Journal of Cell Science & Therapy

Journal of Cell Science & Therapy
Open Access

ISSN: 2157-7013

+44 1300 500008

Mobilization and differentiation of multipotent Nestin+ stem cells during arterial remodeling


5th World Congress on Cell & Stem Cell Research

March 23-25, 2015 DoubleTree by Hilton Chicago - North Shore, USA

Mei Wan, Changjun Li and Gehua Zhen

Scientific Tracks Abstracts: J Cell Sci Ther

Abstract :

Multipotent Mesenchymal Stem Cells (MSCs) can mobilize into the circulating blood under many circumstances, such as a serious disease, injury, or stress. MSCs then migrate to the remodeling sites and differentiate toward distinct lineages of cells. However, the primary factors and signaling pathways that control MSCs recruitment to the injured sites and their commitment/differentiation into lineage-specific local cells are largely unknown. Here we show that active TGFβ controls the mobilization of MSCs to circulating blood in response to arterial injury and their recruitment to the target sites, where the cells give rise to either endothelial cell to repair the damaged endothelium or Smooth Muscle Cells (SMCs)/myofibroblasts contributing to intimal hyperplasia. In our animal models of arterial injury, about 50% of the neointimal cells were derived from MSC lineages. Using an ex vivo cell migration assay established in our laboratory, we found that TGFβ activated from the injured vessels induces MSC migration, and this effect is mediated by Smad-MCP1 signaling cascade.

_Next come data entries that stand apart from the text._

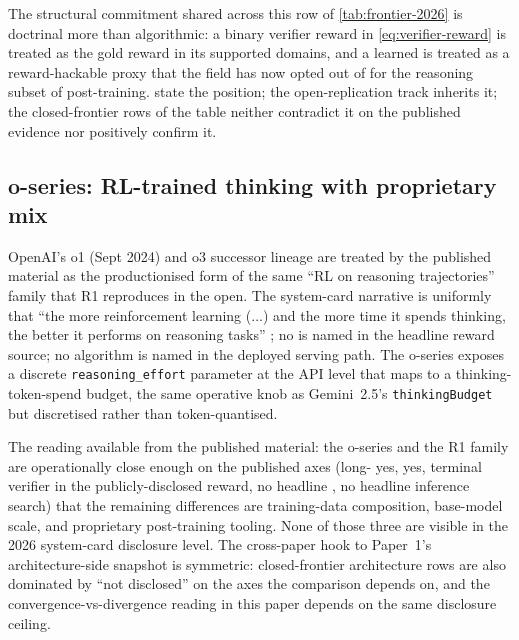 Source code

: The structural commitment shared across this row of
\cref{tab:frontier-2026} is doctrinal more than algorithmic: a binary
verifier reward in \cref{eq:verifier-reward} is treated as the gold
reward in its supported domains, and a learned  is treated
as a reward-hackable proxy that the field has now opted out of for the
reasoning subset of post-training. \citet[\S 2.2]{deepseek-r1} state
the position; the open-replication track inherits it; the closed-frontier
rows of the table neither contradict it on the published evidence nor
positively confirm it.

\subsection{o-series: RL-trained thinking with proprietary mix}
\label{sec:frontier-o-series}

OpenAI's o1 (Sept 2024) and o3 successor lineage  are
treated by the published material as the productionised form of the
same ``RL on reasoning trajectories'' family that R1 reproduces in the
open. The system-card narrative is uniformly that ``the more
reinforcement learning ($\ldots$) and the more time it spends thinking,
the better it performs on reasoning tasks''
; no  is named in the headline
reward source; no  algorithm is named in the
deployed serving path. The o-series exposes a discrete
\texttt{reasoning\_effort} parameter at the API level
 that maps to a
thinking-token-spend budget, the same operative knob as Gemini~2.5's
\texttt{thinkingBudget} but discretised rather than token-quantised.

The reading available from the published material: the o-series and the
R1 family are operationally close enough on the published axes
(long- yes,  yes, terminal verifier in the publicly-disclosed
reward, no headline , no headline inference search) that the
remaining differences are training-data composition, base-model scale,
and proprietary post-training tooling. None of those three are visible
in the 2026 system-card disclosure level. The cross-paper hook to
Paper~1's architecture-side snapshot is symmetric: closed-frontier
architecture rows are also dominated by ``not disclosed'' on the
axes the comparison depends on, and the convergence-vs-divergence reading in this
paper depends on the same disclosure ceiling.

Moreover, active TGFβ produced from the injured vessels also activated RhoA-ROCK signaling in MSCs and induced their differentiation to SMC/ myofibroblastic neointimal cells. Inactivation of ROCK maintains the stemness of MSCs and their differentiation capacity to endothelial cells. Importantly, treatment of the arterial injured mice with ROCK inhibitor promoted re-endothelialization and inhibited neointima formation of the vessels. Thus, pharmacotherapies that inhibit RhoA-ROCK signaling offer a new therapeutic target for treating cardiovascular disease by promoting endothelium repair and inhibiting pathological intimal hyperplasia.

Biography :

Mei Wan is an Associate professor of the Center for Musculoskeletal Research, Department of Orthopedic Surgery at Johns Hopkins University School of Medicine. She obtained her Ph.D. in Pathophysiology at Hebei Medical University in 1997. Currently, she is an Editorial Board Member for Journal of Bone and Mineral Research and Bone Research.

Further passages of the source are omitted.